DIRECTIONS
Every line below that has the string "script" adds one to the count. Give that count by itself.

EXCERPTED RECORDS
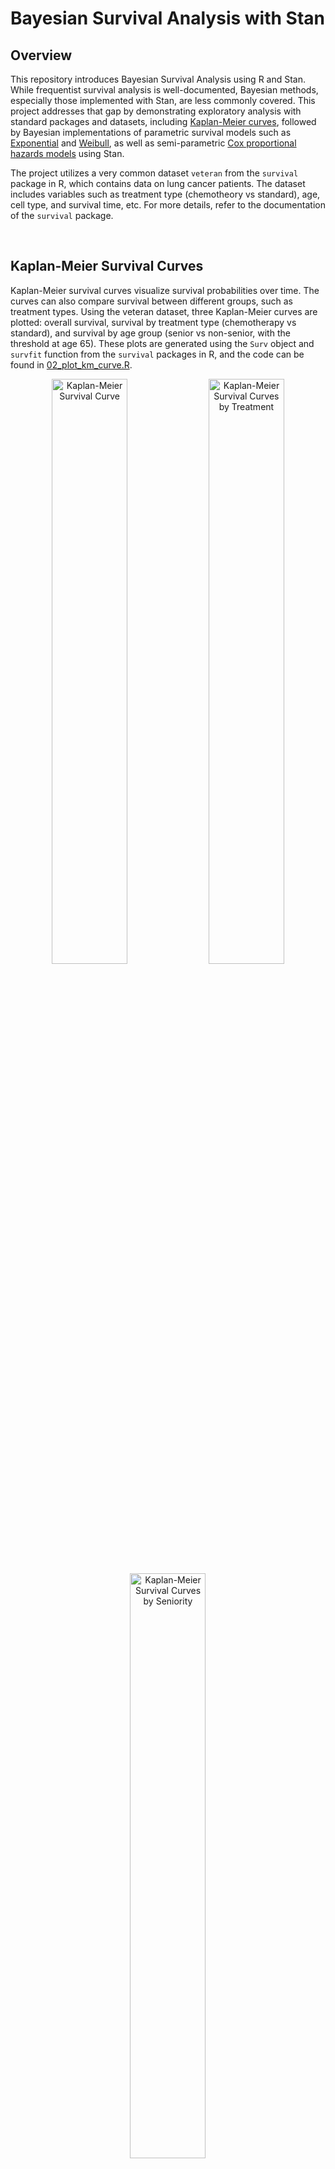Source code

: # Bayesian Survival Analysis with Stan

## Overview
This repository introduces Bayesian Survival Analysis using R and Stan. While frequentist survival analysis is well-documented, Bayesian methods, especially those implemented with Stan, are less commonly covered. This project addresses that gap by demonstrating exploratory analysis with standard packages and datasets, including [Kaplan-Meier curves](#kaplan-meier-survival-curves), followed by Bayesian implementations of parametric survival models such as [Exponential](#exponential-model) and [Weibull](#weibull-model), as well as semi-parametric [Cox proportional hazards models](#cox-proportional-hazard-model) using Stan.

The project utilizes a very common dataset `veteran` from the `survival` package in R, which contains data on lung cancer patients. The dataset includes variables such as treatment type (chemotheory vs standard), age, cell type, and survival time, etc. For more details, refer to the documentation of the `survival` package.




<br>

## Kaplan-Meier Survival Curves
Kaplan-Meier survival curves visualize survival probabilities over time. The curves can also compare survival between different groups, such as treatment types. Using the veteran dataset, three Kaplan-Meier curves are plotted: overall survival, survival by treatment type (chemotherapy vs standard), and survival by age group (senior vs non-senior, with the threshold at age 65). These plots are generated using the `Surv` object and `survfit` function from the `survival` packages in R, and the code can be found in [02_plot_km_curve.R](code/02_plot_km_curve.R).

<p align="center">
    <img src="./figures/km_curve_all.png" alt="Kaplan-Meier Survival Curve" width="49%">
    <img src="./figures/km_curve_treatment.png" alt="Kaplan-Meier Survival Curves by Treatment" width="49%">
    <img src="./figures/km_curve_seniority.png" alt="Kaplan-Meier Survival Curves by Seniority" width="49%">
</p>




<br>

## Exponential Model

### The Model
Exponential survival models are the most basic parametric survival models that assume a constant hazard rate over time. The survival function and the hazard function are defined, respectively, as $S(t) = exp(-\lambda t)$ and $h(t) = \lambda$, where $\lambda$ is the rate parameter.

In [e01_fit_exponential.stan](code/e01_fit_exponential.stan), the observed survival time is modeled using an exponential distribution,

$$t_{obs} \sim Exponential(\lambda),$$

with prior

$$ \lambda \sim LogNormal(0, 1). $$

<br>

The Stan user guide provides tips on how to code the likelihood function for an exponential model. However, it uses a common censoring time for all cencored individuals, which is usually not the case. A modified version is followed and can be found in my Stan code [e01_fit_exponential.stan](code/e01_fit_exponential.stan).

Instead of a single cencoring time, $t_{cen}$, we need different cencoring times for different individuals, denoted as $t_{cen, \space j}$, $j = 1, 2, ..., N_{cen}$. For the observed event times, we keep the same notation, $t_{obs, \space i}$, $i = 1, 2, ..., N_{obs}$. The likelihood is then specified as 

$$ \space p(\space t_{obs}, t_{cen}, N_{obs}, N_{cen} \mid \lambda) = \prod_{i=1}^{N_{obs}} exp(t_{obs, \space i} \mid \lambda) \space \prod_{j=1}^{N_{cen}} (1 - F_{T}(t_{cen, \space j} \mid \lambda)) ,$$

where $F_{T}(t_{cen} \mid \lambda)$ is the cumulative distribution function (CDF) of the exponential distribution evaluated at the censored times.

Taking logarithm of the likelihood, we have:

$$ \space log \space p(\space t_{obs, \space i}, t_{cen, \space j}, N_{obs}, N_{cen} \mid \lambda) = \sum_{i=1}^{N_{obs}} log \space [\space exp(t_{obs, \space i} \mid \lambda) \space] + \sum_{j=1}^{N_{cen}} log \space [ \space 1 - F_{T}(t_{cen, \space j} \mid \lambda) \space]. $$

which belongs to the model block in the Stan script.



<br>

### The Estimates
The model produces a posterior sample for the $\lambda$ parameter, with a mean $0.008$ and a $95\%$ credible interval between $0.007$ and $0.009$.

<p align="center">
    <img src="./figures/estimate_table_exponential.png" alt="Estimate Table Exponential" width="45%">
</p>

<p align="center">
    <img src="./figures/estimate_barplot_exponential.png" alt="Estimate Barplot Exponential" width="45%">
</p>

Using this sample of the $\lambda$ parameter, we can also plot the posterior distribution of event time and a posterior survival curve:

<p align="center">
    <img src="./figures/posterior_event_time_exponential.png" alt="Posterior Event Time Exponential" width="49%">
    <img src="./figures/posterior_survival_exponential.png" alt="Posterior Survival Curve Exponential" width="49%">
</p>



<br>

### Exponential Model with Covariates
From the [Kaplan-Meier Survival Curves](#kaplan-meier-survival-curves) section, we can tell that senior and non-senior patients have distinct survival probabilities. Here we estimate the respective survival curve for each of the age group by linking the covariate *senior* (see the beginning part of the R code [02_plot_km_curve.R](02_plot_km_curve.R)) to the rate parameter:

$$ \lambda = exp( \mu  + X \cdot \beta ),$$

where $\mu$ and $\beta$ have priors

$$\mu \sim Normal(0, \space 2),$$
$$\beta \sim Normal(0, \space 2).$$

<br>
This applies to both the observed and cencored covariate. Thus,

$$t_{obs} \sim Exponential(\space exp( \mu  + X_{obs} \cdot \beta ) \space),$$

and the cumulative distribution function in the likelihood

$$F_{T} = (\space t_{cen} \mid exp( \mu  + X_{cen} \cdot \beta ) \space).$$

This part of modeling is implemented in [e05_fit_exponential_covariates.stan](./code/e05_fit_exponential_covariates.stan).

<br>

### The Estimates of Age Effect
The estimates of the parameter $\mu$ and $\beta$ are shown in the below table and bar plot.

<p align="center">
    <img src="./figures/estimate_table_exponential_covariates.png" alt="Estimate Table Exponential" width="45%">
</p>

<p align="center">
    <img src="./figures/estimate_barplot_exponential_covariates.png" alt="Estimate Table Exponential" width="45%">
</p>

From these estimates, we can obtain the posterior distributions of event time and posterior survival curves for both the non-senior and senior age group accordingly:

<p align="center">
    <img src="./figures/posterior_event_time_exponential_by_seniority.png" alt="Estimate Table Exponential" width="49%">
    <img src="./figures/posterior_survival_exponential_by_seniority.png" alt="Estimate Table Exponential" width="49%">
</p>




<br>

## Weibull Model

### The Model
The Weibull model is in fact a more general form of the exponential model. It has a hazard function $h(t) = \lambda \alpha t^{\alpha - 1}$ and a survival function $S(t) = exp(-\lambda t^{\alpha})$, in which the shape parameter $\alpha$ can take any positive value, capturing a varying hazard (increasing, decreasing, or being constant) over time. When $\alpha = 1$, the hazard and survival functions reduce to their exponential counterpart introduced in the [Exponential Model](#exponential-model) section.

Due to this flexibility, in our `veteran` case, the Weibull model fits the data better than the basic exponential model as you will see. The survival time is modeled as

$$t_{obs} \sim Weibull(\alpha, \sigma),$$

in which the Weibull distribution takes the form

$$ \frac{\alpha}{\sigma} (\frac{t}{\sigma})^{\alpha - 1} exp [-(\frac{t}{\sigma})^{\alpha}]. $$

Note this looks somewhat different from the product of the hazard and survival functions laid out before, but it is just the same thing in disguise. We follow this later form because it is what is actually implemented in both R and Stan functions, making us easier to make sense of the choice of the parameters.

Again, the likelihood part needs some cares as we have different cencoring times for different individuals. By the same notations in [Exponential Model](#the-model), the likelihood function is

$$ \space p(\space t_{obs}, t_{cen}, N_{obs}, N_{cen} \mid \alpha, \sigma) = \prod_{i=1}^{N_{obs}} exp(t_{obs, \space i} \mid \alpha, \sigma) \space \prod_{j=1}^{N_{cen}} (1 - F_{T}(t_{cen, \space j} \mid \alpha, \sigma)) ,$$

with the logarithm

$$ \space log \space p(\space t_{obs, \space i}, t_{cen, \space j}, N_{obs}, N_{cen} \mid \alpha, \sigma) = \sum_{i=1}^{N_{obs}} log \space [\space exp(t_{obs, \space i} \mid \alpha, \sigma) \space] + \sum_{j=1}^{N_{cen}} log \space [ \space 1 - F_{T}(t_{cen, \space j} \mid \alpha, \sigma) \space]. $$

This looks scary but it is rather straightforward when calling written functions in R and Stan, as in [w02_fit_weibull.stan](code/w02_fit_weibull.stan) and [w03_analyze_weibull.R](code/w03_analyze_weibull.R).



<br>

### The Estimates
Using priors $\alpha \sim LogNormal(0, 1)$ and $\sigma \sim LogNormal(0, 10)$, the Weibull model produces the estimates

<p align="center">
    <img src="./figures/estimate_table_weibull.png" alt="Estimate Table Weibull" width="45%">
</p>

<p align="center">
    <img src="./figures/estimate_barplot_weibull.png" alt="Estimate Table Weibull" width="45%">
</p>

<br>

The posterior distribution of event time and the posterior survival curve can then be graphed according to the above samples of $\alpha$ and $\sigma$

<p align="center">
    <img src="./figures/posterior_event_time_weibull.png" alt="Posterior Event Time Weibull" width="49%">
    <img src="./figures/posterior_survival_weibull.png" alt="Posterior Survival Curve Weibull" width="49%">
</p>

With the flexibility brought by the $\alpha$ parameter, the posterior survival curve by Weibull model fits the observed survival curve better than by the [exponential model](#the-estimates).



<br>

### Weibull Model with Covariates
As in the [Exponential Model with Covariates](#exponential-model-with-covariates) section, we can estimate a survival curve for each of the age group similarly. This can be done by linking the covariate to the scale parameter $\sigma$ (and actually the shape parameter $\alpha$ as well) in the Weibull distribution function:

$$
\sigma = exp( - \frac{\mu  + X \cdot \beta}{\alpha} ),$$

where $\mu$ and $\beta$ have priors

$$\mu \sim Normal(-4, \space 2),$$
$$\beta \sim Normal(0, \space 2).$$

Again, this applies to both the observed and cencored covariate, hence

$$t_{obs} \sim Weibull(\alpha, \space exp( \mu  + X_{obs} \cdot \beta ) \space)$$

and

$$F_{T} = (\space t_{cen} \mid \alpha, \space exp( \mu  + X_{cen} \cdot \beta ) \space),$$

where $F_{T}$ stands for the cumulative distribution function. See script [w05_fit_weibull_covariates.stan](./code/w05_fit_weibull_covariates.stan) for the implementation.




<br>

### The Estimated Age Effect

The estimates of the parameter $\alpha$, $\mu$, and $\beta$ are shown below

<p align="center">
    <img src="./figures/estimate_table_weibull_covariates.png" alt="Estimate Table Weibull" width="45%">
</p>

<p align="center">
    <img src="./figures/estimate_barplot_weibull_covariates.png" alt="Estimate Table Weibull" width="45%">
</p>

<br>

, and the corresponding posterior event time distributions and survival curves for both group can be plotted:

<p align="center">
    <img src="./figures/posterior_event_time_weibull_by_seniority.png" alt="Posterior Event Time Weibull" width="49%">
    <img src="./figures/posterior_survival_weibull_by_seniority.png" alt="Posterior Survival Curve Weibull" width="49%">
</p>

Looking at the survival curves for both the senior and non-senior group, the Weibull model again does a better job than the exponential model in capturing the survival across the whole time span.




<br>

## Cox Proportional Hazard Model

### The Model with Covariates
The Cox proportional hazards model is a widely used semi-parametric approach in survival analysis. Unlike parametric models such as the exponential and Weibull, its popularity stems from not requiring any specific assumption about the baseline hazard function, making it more flexible and broadly applicable in practice.

The hazard function for an individual with covariates $X$ is modeled as $h(t \mid X, \space \beta) = h_{0}(t) \space exp(X \cdot \beta)$, where $h_{0}(t)$ is the baseline hazard function and $\beta$ is the vector of coefficients for the covariates $X$. The hazard ratio between any two individuals is assumed to be constant over time, hence the term "proportional hazards".

For estimation, the Cox model uses the partial likelihood, which depends on the order of observed event times rather than their exact values. Censored times contribute to the risk set (the denominator of the partial likelihood) but not directly to the likelihood (the numerator). Suppose all event times (observed and censored) are sorted in ascending order, $t_{1} < t_{2} < \ldots < t_{N}$, where $N$ is the total number of individuals from either the observed set $S_{obs}$ or the censored set $S_{cen}$. The partial likelihood can be formally expressed as

$$
p(\space \text{each} \space j \space \text{fails at} \space t_{j} \mid X, \space \beta) = \prod_{j \in S_{obs}} \frac{\exp(X_{j} \cdot \beta)}{\sum_{i = j}^N \exp(X_{i} \cdot \beta)},
$$

where $j \in S_{obs}$ indexes individuals who experienced the event (not censored) at time $t_{j}$, and $X_{j}$ is the covariate vector for individual $j$. The denominator is the sum of hazards for all individuals who are still in the risk set (observed or censored) at time $t_{j}$.

As a numerical example, consider 5 individuals with event times $t_{i} = [t_{1}, t_{2}^{+}, t_{3}, t_{4}, t_{5}^{+}]$, where individuals 1, 3, and 4 are observed (not censored), and individuals 2 and 5 are censored. The partial likelihood would be calculated as follows:

$$
p(\space \text{each} \space j \space \text{fails at} \space t_{j} \mid X, \space \beta) = \frac{\exp(X_{1} \cdot \beta)}{\sum_{i = 1}^5 \exp(X_{i} \cdot \beta)} \times \frac{\exp(X_{3} \cdot \beta)}{\sum_{i = 3}^5 \exp(X_{i} \cdot \beta)} \times \frac{\exp(X_{4} \cdot \beta)}{\sum_{i = 4}^5 \exp(X_{i} \cdot \beta)}.
$$

<br>

For the sake of programming, we take the logarithm of the partial likelihood to simplify calculations. So the log-partial likelihood reads

$$
log \space p(\space \text{each} \space j \space \text{fails at} \space t_{j} \mid X, \space \beta) = \sum_{j \in S_{obs}} \left[ X_{j} \cdot \beta - log \left( \sum_{i = j}^N exp(X_{i} \cdot \beta) \right) \right].
$$

<br>

We search for the $\beta$ coefficients that maximize this partial likelihood and obtain their estimates. This is implemented in [c02_fit_cox_covariates.stan](code/c02_fit_cox_covariates.stan).



<br>

### The Estimates
Using priors $\beta_{k} \sim Normal(0, 2)$, the Cox model produces the estimates as follows:
<p align="center">
    <img src="./figures/estimate_table_cox_covariates.png" alt="Estimate Table Cox" width="45%">
</p>
<p align="center">
    <img src="./figures/estimate_barplot_cox_covariates.png" alt="Estimate Table Cox" width="45%">
</p>

The close to zero standard errors of the means indicate the estimates are quite precise given the length and number of the Monte Carlo chains. Also, one can see the trace plots by the `stan_trace` function in the R package `rstan`, which show good mixing and convergence of the chains (see [c03_analyze_cox_covariates.R](code/c03_analyze_cox_covariates.R)).

Conventionally, we report the exponentiated coefficients, $exp(\beta)$, which represent the hazard ratios associated with a one-unit increase in the corresponding covariate. These hazard ratios provide insights into the relative risk of the event occurring, allowing for easier interpretation of the model results.

<p align="center">
    <img src="./figures/estimate_table_cox_hazard_ratios.png" alt="Estimate Table Cox Hazard Ratios" width="45%">
</p>
<p align="center">
    <img src="./figures/estimate_barplot_cox_hazard_ratios.png" alt="Estimate Barplot Cox Hazard Ratios" width="45%">
</p>

A hazard ratio greater than 1 indicates an increased risk of the event occurring with an increase in the covariate, while a hazard ratio less than 1 indicates a decreased risk. So from the results, for instance, the hazard ratio for the `age` covariate is approximately 1.01, indicating that each additional year of age is associated with a 1% increase in the hazard of death.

TASK RESULT
2